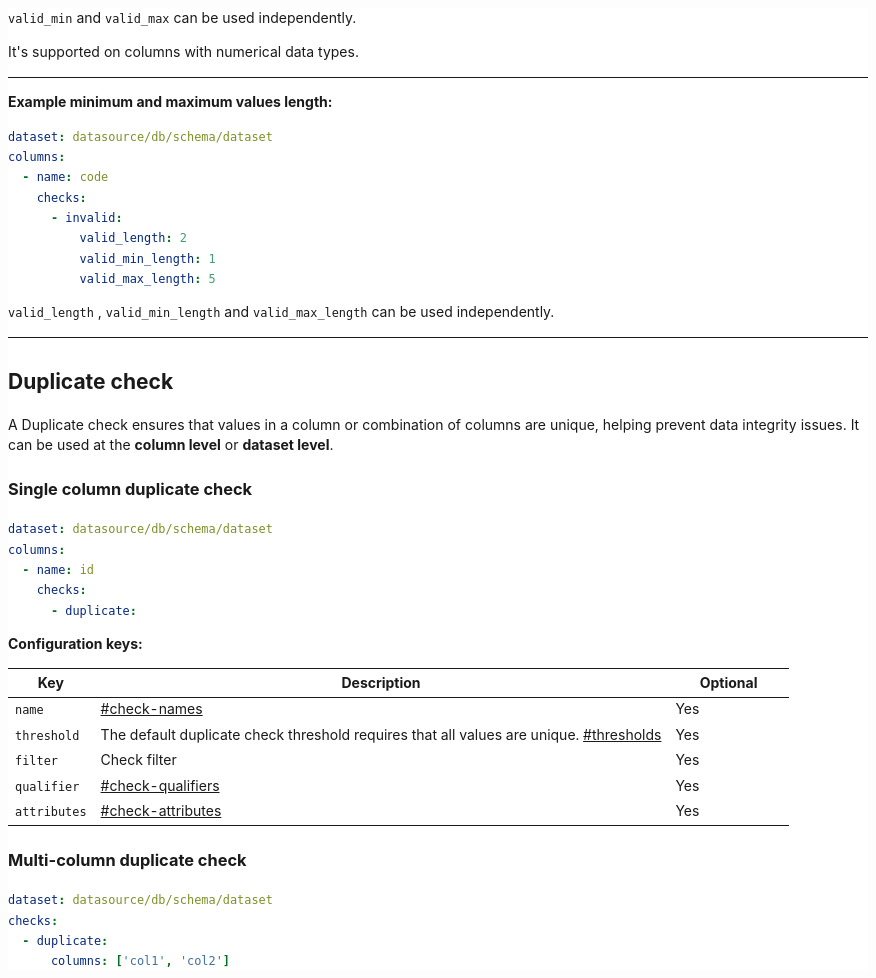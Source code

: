 `valid_min` and `valid_max` can be used independently.

It's supported on columns with numerical data types.

***

**Example minimum and maximum values length:**

```yaml
dataset: datasource/db/schema/dataset
columns:
  - name: code
    checks:
      - invalid:
          valid_length: 2
          valid_min_length: 1
          valid_max_length: 5
```

`valid_length` , `valid_min_length` and `valid_max_length` can be used independently.

***

## Duplicate check

A Duplicate check ensures that values in a column or combination of columns are unique, helping prevent data integrity issues. It can be used at the **column level** or **dataset level**.

### Single column duplicate check

```yaml
dataset: datasource/db/schema/dataset
columns:
  - name: id
    checks:
      - duplicate:
```

**Configuration keys:**

<table><thead><tr><th>Key</th><th>Description</th><th width="106.33331298828125">Optional</th></tr></thead><tbody><tr><td><code>name</code></td><td><a data-mention href="./#check-names">#check-names</a></td><td>Yes</td></tr><tr><td><code>threshold</code></td><td>The default duplicate check threshold requires that all values are unique. <a data-mention href="./#thresholds">#thresholds</a></td><td>Yes</td></tr><tr><td><code>filter</code></td><td>Check filter</td><td>Yes</td></tr><tr><td><code>qualifier</code></td><td><a data-mention href="./#check-qualifiers">#check-qualifiers</a></td><td>Yes</td></tr><tr><td><code>attributes</code></td><td><a data-mention href="./#check-attributes">#check-attributes</a></td><td>Yes</td></tr></tbody></table>

### Multi-column duplicate check

```yaml
dataset: datasource/db/schema/dataset
checks:
  - duplicate:
      columns: ['col1', 'col2']
```
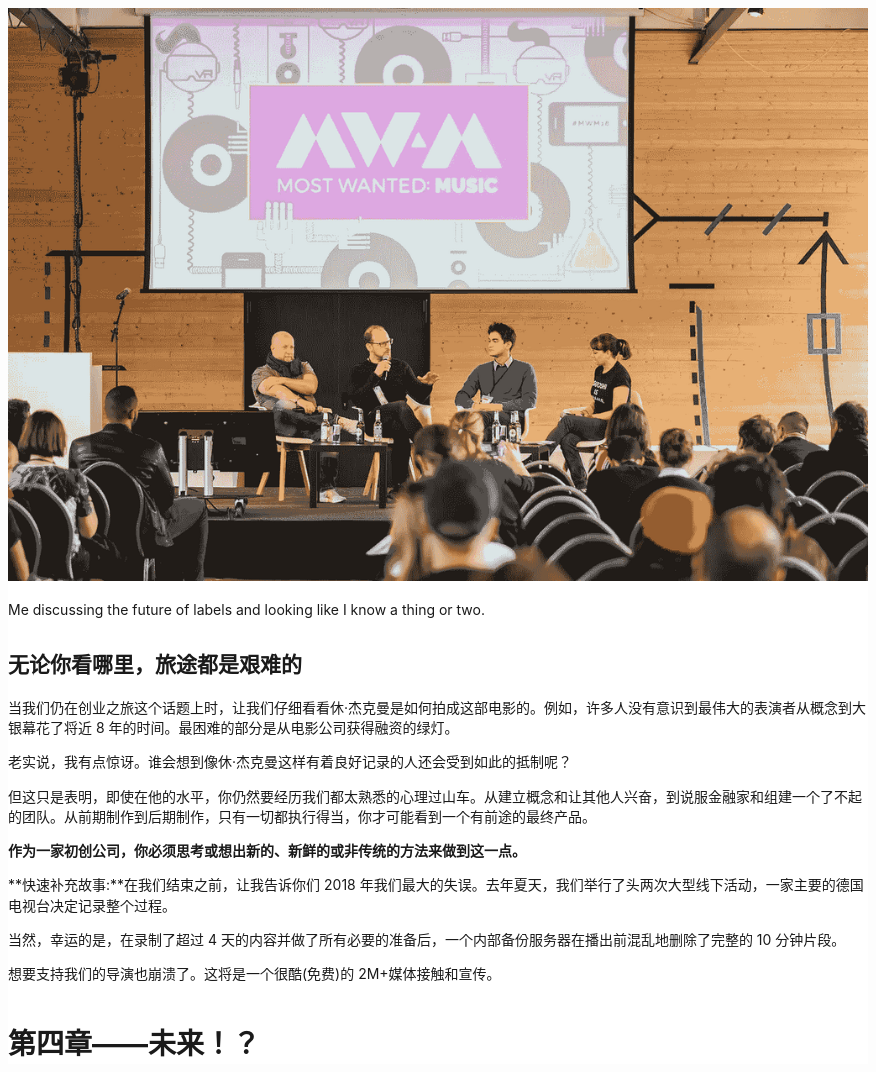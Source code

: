 ![](img/6520538e4f75cd13b510b58e8657a282.png)

Me discussing the future of labels and looking like I know a thing or two.

## 无论你看哪里，旅途都是艰难的

当我们仍在创业之旅这个话题上时，让我们仔细看看休·杰克曼是如何拍成这部电影的。例如，许多人没有意识到最伟大的表演者从概念到大银幕花了将近 8 年的时间。最困难的部分是从电影公司获得融资的绿灯。

老实说，我有点惊讶。谁会想到像休·杰克曼这样有着良好记录的人还会受到如此的抵制呢？

但这只是表明，即使在他的水平，你仍然要经历我们都太熟悉的心理过山车。从建立概念和让其他人兴奋，到说服金融家和组建一个了不起的团队。从前期制作到后期制作，只有一切都执行得当，你才可能看到一个有前途的最终产品。

**作为一家初创公司，你必须思考或想出新的、新鲜的或非传统的方法来做到这一点。**

**快速补充故事:**在我们结束之前，让我告诉你们 2018 年我们最大的失误。去年夏天，我们举行了头两次大型线下活动，一家主要的德国电视台决定记录整个过程。

当然，幸运的是，在录制了超过 4 天的内容并做了所有必要的准备后，一个内部备份服务器在播出前混乱地删除了完整的 10 分钟片段。

想要支持我们的导演也崩溃了。这将是一个很酷(免费)的 2M+媒体接触和宣传。

# 第四章——未来！？

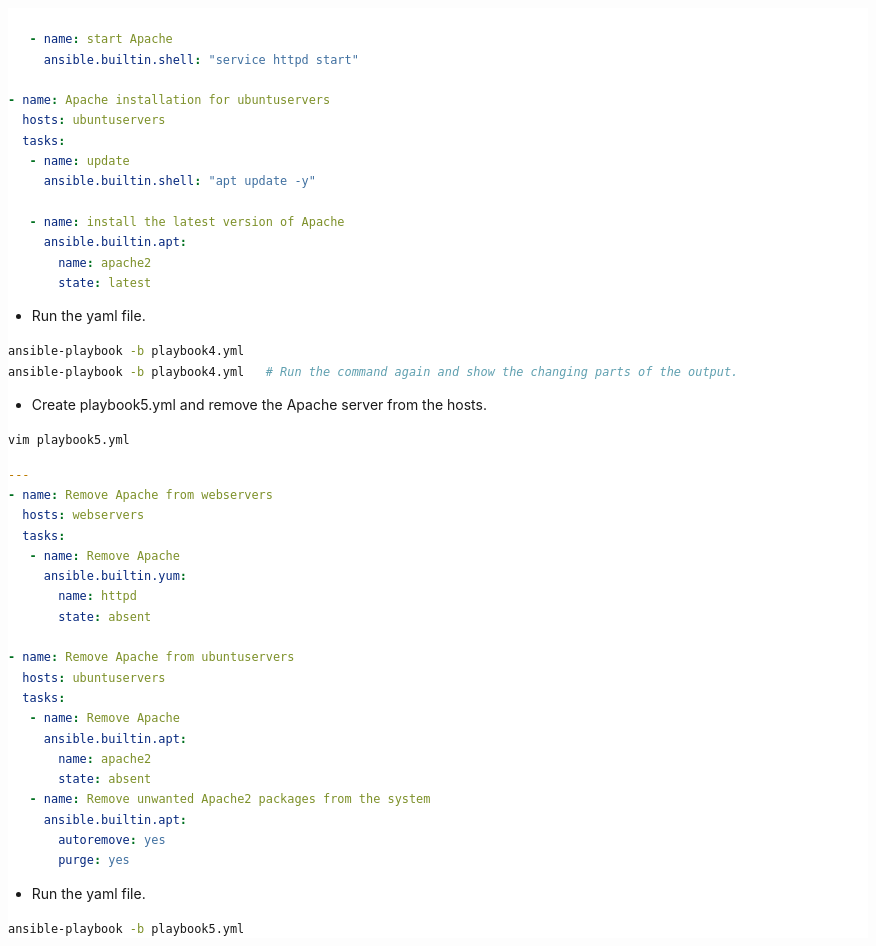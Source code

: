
 ```yml

   - name: start Apache
     ansible.builtin.shell: "service httpd start"

- name: Apache installation for ubuntuservers
  hosts: ubuntuservers
  tasks:
   - name: update
     ansible.builtin.shell: "apt update -y"
     
   - name: install the latest version of Apache
     ansible.builtin.apt:
       name: apache2
       state: latest
```
- Run the yaml file.

```bash
ansible-playbook -b playbook4.yml
ansible-playbook -b playbook4.yml   # Run the command again and show the changing parts of the output.
```

- Create playbook5.yml and remove the Apache server from the hosts.

```bash
vim playbook5.yml
```
```yml
---
- name: Remove Apache from webservers
  hosts: webservers
  tasks:
   - name: Remove Apache
     ansible.builtin.yum:
       name: httpd
       state: absent

- name: Remove Apache from ubuntuservers
  hosts: ubuntuservers
  tasks:
   - name: Remove Apache
     ansible.builtin.apt:
       name: apache2
       state: absent
   - name: Remove unwanted Apache2 packages from the system
     ansible.builtin.apt:
       autoremove: yes
       purge: yes
```

- Run the yaml file.

```bash
ansible-playbook -b playbook5.yml
```
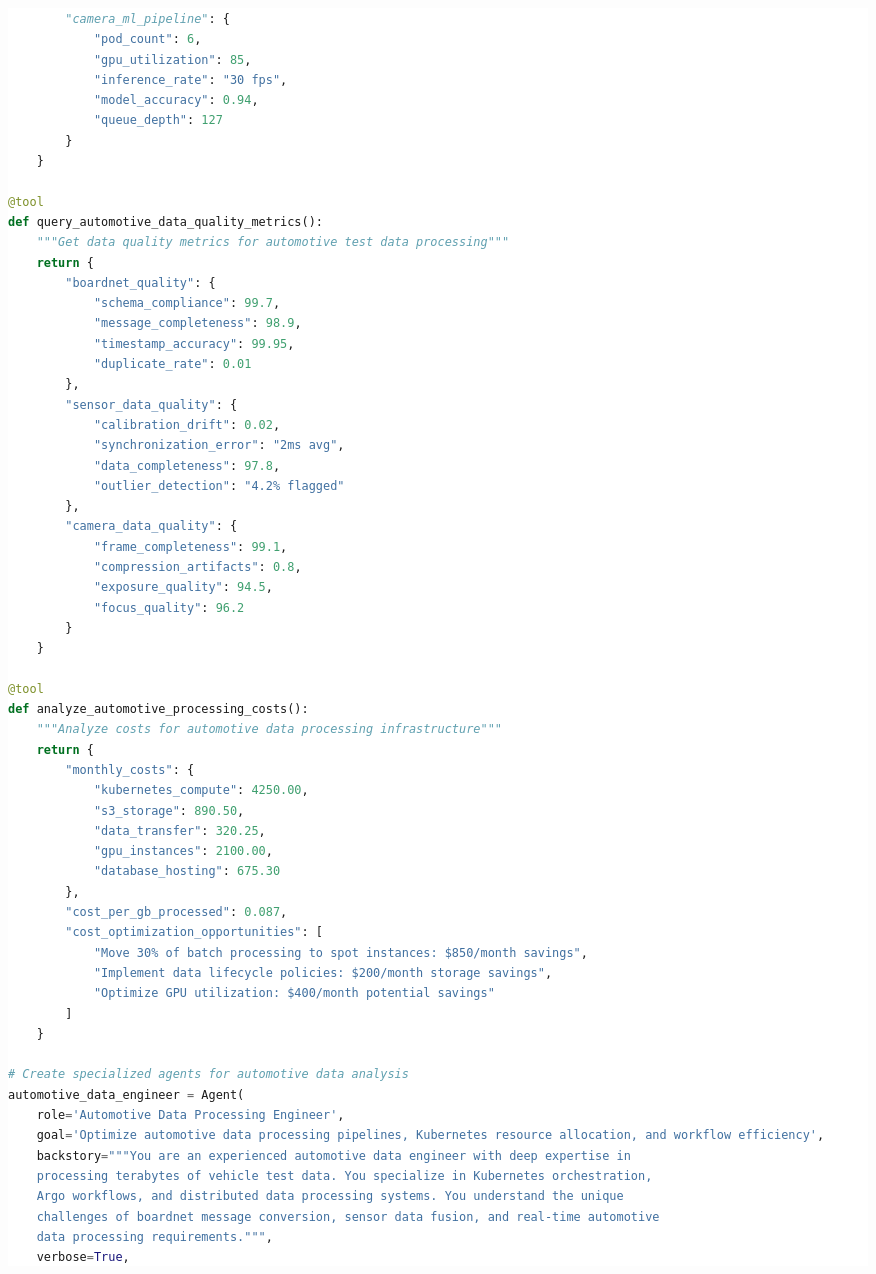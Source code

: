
 ```python
        "camera_ml_pipeline": {
            "pod_count": 6,
            "gpu_utilization": 85,
            "inference_rate": "30 fps",
            "model_accuracy": 0.94,
            "queue_depth": 127
        }
    }

@tool
def query_automotive_data_quality_metrics():
    """Get data quality metrics for automotive test data processing"""
    return {
        "boardnet_quality": {
            "schema_compliance": 99.7,
            "message_completeness": 98.9,
            "timestamp_accuracy": 99.95,
            "duplicate_rate": 0.01
        },
        "sensor_data_quality": {
            "calibration_drift": 0.02,
            "synchronization_error": "2ms avg",
            "data_completeness": 97.8,
            "outlier_detection": "4.2% flagged"
        },
        "camera_data_quality": {
            "frame_completeness": 99.1,
            "compression_artifacts": 0.8,
            "exposure_quality": 94.5,
            "focus_quality": 96.2
        }
    }

@tool
def analyze_automotive_processing_costs():
    """Analyze costs for automotive data processing infrastructure"""
    return {
        "monthly_costs": {
            "kubernetes_compute": 4250.00,
            "s3_storage": 890.50,
            "data_transfer": 320.25,
            "gpu_instances": 2100.00,
            "database_hosting": 675.30
        },
        "cost_per_gb_processed": 0.087,
        "cost_optimization_opportunities": [
            "Move 30% of batch processing to spot instances: $850/month savings",
            "Implement data lifecycle policies: $200/month storage savings",
            "Optimize GPU utilization: $400/month potential savings"
        ]
    }

# Create specialized agents for automotive data analysis
automotive_data_engineer = Agent(
    role='Automotive Data Processing Engineer',
    goal='Optimize automotive data processing pipelines, Kubernetes resource allocation, and workflow efficiency',
    backstory="""You are an experienced automotive data engineer with deep expertise in 
    processing terabytes of vehicle test data. You specialize in Kubernetes orchestration, 
    Argo workflows, and distributed data processing systems. You understand the unique 
    challenges of boardnet message conversion, sensor data fusion, and real-time automotive 
    data processing requirements.""",
    verbose=True,
```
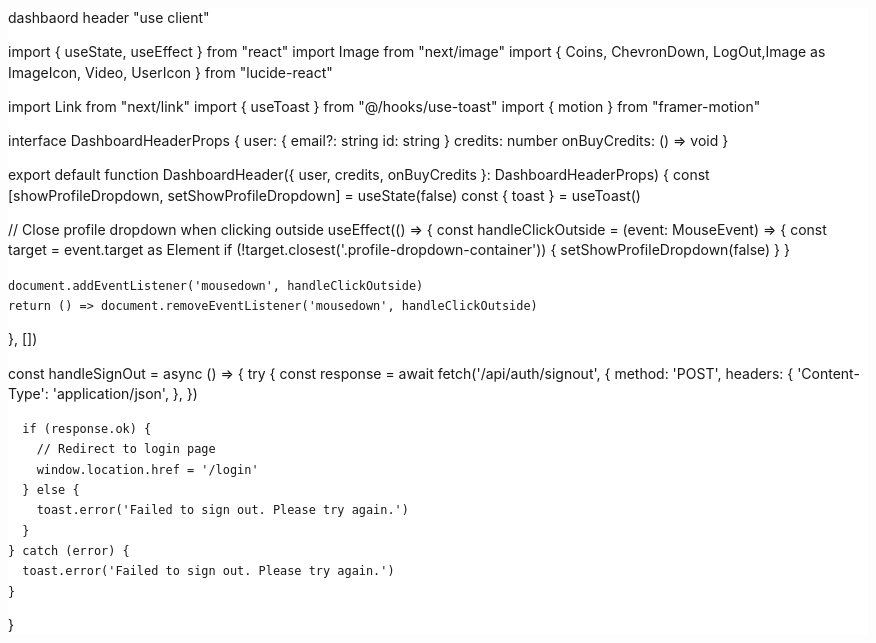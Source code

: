 
dashbaord header 
"use client"

import { useState, useEffect } from "react"
import Image from "next/image"
import { Coins, ChevronDown, LogOut,Image as ImageIcon, Video, UserIcon } from "lucide-react"

import Link from "next/link"
import { useToast } from "@/hooks/use-toast"
import { motion } from "framer-motion"

interface DashboardHeaderProps {
  user: {
    email?: string
    id: string
  }
  credits: number
  onBuyCredits: () => void
}

export default function DashboardHeader({ user, credits, onBuyCredits }: DashboardHeaderProps) {
  const [showProfileDropdown, setShowProfileDropdown] = useState(false)
  const { toast } = useToast()

  // Close profile dropdown when clicking outside
  useEffect(() => {
    const handleClickOutside = (event: MouseEvent) => {
      const target = event.target as Element
      if (!target.closest('.profile-dropdown-container')) {
        setShowProfileDropdown(false)
      }
    }

    document.addEventListener('mousedown', handleClickOutside)
    return () => document.removeEventListener('mousedown', handleClickOutside)
  }, [])

  const handleSignOut = async () => {
    try {
      const response = await fetch('/api/auth/signout', {
        method: 'POST',
        headers: {
          'Content-Type': 'application/json',
        },
      })

      if (response.ok) {
        // Redirect to login page
        window.location.href = '/login'
      } else {
        toast.error('Failed to sign out. Please try again.')
      }
    } catch (error) {
      toast.error('Failed to sign out. Please try again.')
    }
  }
--- --- ---
Activity>
All of the data should be returned word for word, with each picture left out.

Response box>
Source code

: `valid_min` and `valid_max` can be used independently.

It's supported on columns with numerical data types.

***

**Example minimum and maximum values length:**

```yaml
dataset: datasource/db/schema/dataset
columns:
  - name: code
    checks:
      - invalid:
          valid_length: 2
          valid_min_length: 1
          valid_max_length: 5
```

`valid_length` , `valid_min_length` and `valid_max_length` can be used independently.

***

## Duplicate check

A Duplicate check ensures that values in a column or combination of columns are unique, helping prevent data integrity issues. It can be used at the **column level** or **dataset level**.

### Single column duplicate check

```yaml
dataset: datasource/db/schema/dataset
columns:
  - name: id
    checks:
      - duplicate:
```

**Configuration keys:**

<table><thead><tr><th>Key</th><th>Description</th><th width="106.33331298828125">Optional</th></tr></thead><tbody><tr><td><code>name</code></td><td><a data-mention href="./#check-names">#check-names</a></td><td>Yes</td></tr><tr><td><code>threshold</code></td><td>The default duplicate check threshold requires that all values are unique. <a data-mention href="./#thresholds">#thresholds</a></td><td>Yes</td></tr><tr><td><code>filter</code></td><td>Check filter</td><td>Yes</td></tr><tr><td><code>qualifier</code></td><td><a data-mention href="./#check-qualifiers">#check-qualifiers</a></td><td>Yes</td></tr><tr><td><code>attributes</code></td><td><a data-mention href="./#check-attributes">#check-attributes</a></td><td>Yes</td></tr></tbody></table>

### Multi-column duplicate check

```yaml
dataset: datasource/db/schema/dataset
checks:
  - duplicate:
      columns: ['col1', 'col2']
```
Source code

: ![](img/6520538e4f75cd13b510b58e8657a282.png)

Me discussing the future of labels and looking like I know a thing or two.

## 无论你看哪里，旅途都是艰难的

当我们仍在创业之旅这个话题上时，让我们仔细看看休·杰克曼是如何拍成这部电影的。例如，许多人没有意识到最伟大的表演者从概念到大银幕花了将近 8 年的时间。最困难的部分是从电影公司获得融资的绿灯。

老实说，我有点惊讶。谁会想到像休·杰克曼这样有着良好记录的人还会受到如此的抵制呢？

但这只是表明，即使在他的水平，你仍然要经历我们都太熟悉的心理过山车。从建立概念和让其他人兴奋，到说服金融家和组建一个了不起的团队。从前期制作到后期制作，只有一切都执行得当，你才可能看到一个有前途的最终产品。

**作为一家初创公司，你必须思考或想出新的、新鲜的或非传统的方法来做到这一点。**

**快速补充故事:**在我们结束之前，让我告诉你们 2018 年我们最大的失误。去年夏天，我们举行了头两次大型线下活动，一家主要的德国电视台决定记录整个过程。

当然，幸运的是，在录制了超过 4 天的内容并做了所有必要的准备后，一个内部备份服务器在播出前混乱地删除了完整的 10 分钟片段。

想要支持我们的导演也崩溃了。这将是一个很酷(免费)的 2M+媒体接触和宣传。

# 第四章——未来！？

Source code

:
 ```yml

   - name: start Apache
     ansible.builtin.shell: "service httpd start"

- name: Apache installation for ubuntuservers
  hosts: ubuntuservers
  tasks:
   - name: update
     ansible.builtin.shell: "apt update -y"
     
   - name: install the latest version of Apache
     ansible.builtin.apt:
       name: apache2
       state: latest
```
- Run the yaml file.

```bash
ansible-playbook -b playbook4.yml
ansible-playbook -b playbook4.yml   # Run the command again and show the changing parts of the output.
```

- Create playbook5.yml and remove the Apache server from the hosts.

```bash
vim playbook5.yml
```
```yml
---
- name: Remove Apache from webservers
  hosts: webservers
  tasks:
   - name: Remove Apache
     ansible.builtin.yum:
       name: httpd
       state: absent

- name: Remove Apache from ubuntuservers
  hosts: ubuntuservers
  tasks:
   - name: Remove Apache
     ansible.builtin.apt:
       name: apache2
       state: absent
   - name: Remove unwanted Apache2 packages from the system
     ansible.builtin.apt:
       autoremove: yes
       purge: yes
```

- Run the yaml file.

```bash
ansible-playbook -b playbook5.yml
```
Source code

:
 ```python
        "camera_ml_pipeline": {
            "pod_count": 6,
            "gpu_utilization": 85,
            "inference_rate": "30 fps",
            "model_accuracy": 0.94,
            "queue_depth": 127
        }
    }

@tool
def query_automotive_data_quality_metrics():
    """Get data quality metrics for automotive test data processing"""
    return {
        "boardnet_quality": {
            "schema_compliance": 99.7,
            "message_completeness": 98.9,
            "timestamp_accuracy": 99.95,
            "duplicate_rate": 0.01
        },
        "sensor_data_quality": {
            "calibration_drift": 0.02,
            "synchronization_error": "2ms avg",
            "data_completeness": 97.8,
            "outlier_detection": "4.2% flagged"
        },
        "camera_data_quality": {
            "frame_completeness": 99.1,
            "compression_artifacts": 0.8,
            "exposure_quality": 94.5,
            "focus_quality": 96.2
        }
    }

@tool
def analyze_automotive_processing_costs():
    """Analyze costs for automotive data processing infrastructure"""
    return {
        "monthly_costs": {
            "kubernetes_compute": 4250.00,
            "s3_storage": 890.50,
            "data_transfer": 320.25,
            "gpu_instances": 2100.00,
            "database_hosting": 675.30
        },
        "cost_per_gb_processed": 0.087,
        "cost_optimization_opportunities": [
            "Move 30% of batch processing to spot instances: $850/month savings",
            "Implement data lifecycle policies: $200/month storage savings",
            "Optimize GPU utilization: $400/month potential savings"
        ]
    }

# Create specialized agents for automotive data analysis
automotive_data_engineer = Agent(
    role='Automotive Data Processing Engineer',
    goal='Optimize automotive data processing pipelines, Kubernetes resource allocation, and workflow efficiency',
    backstory="""You are an experienced automotive data engineer with deep expertise in 
    processing terabytes of vehicle test data. You specialize in Kubernetes orchestration, 
    Argo workflows, and distributed data processing systems. You understand the unique 
    challenges of boardnet message conversion, sensor data fusion, and real-time automotive 
    data processing requirements.""",
    verbose=True,
```
Source code

: 
dashbaord header 
"use client"

import { useState, useEffect } from "react"
import Image from "next/image"
import { Coins, ChevronDown, LogOut,Image as ImageIcon, Video, UserIcon } from "lucide-react"

import Link from "next/link"
import { useToast } from "@/hooks/use-toast"
import { motion } from "framer-motion"

interface DashboardHeaderProps {
  user: {
    email?: string
    id: string
  }
  credits: number
  onBuyCredits: () => void
}

export default function DashboardHeader({ user, credits, onBuyCredits }: DashboardHeaderProps) {
  const [showProfileDropdown, setShowProfileDropdown] = useState(false)
  const { toast } = useToast()

  // Close profile dropdown when clicking outside
  useEffect(() => {
    const handleClickOutside = (event: MouseEvent) => {
      const target = event.target as Element
      if (!target.closest('.profile-dropdown-container')) {
        setShowProfileDropdown(false)
      }
    }

    document.addEventListener('mousedown', handleClickOutside)
    return () => document.removeEventListener('mousedown', handleClickOutside)
  }, [])

  const handleSignOut = async () => {
    try {
      const response = await fetch('/api/auth/signout', {
        method: 'POST',
        headers: {
          'Content-Type': 'application/json',
        },
      })

      if (response.ok) {
        // Redirect to login page
        window.location.href = '/login'
      } else {
        toast.error('Failed to sign out. Please try again.')
      }
    } catch (error) {
      toast.error('Failed to sign out. Please try again.')
    }
  }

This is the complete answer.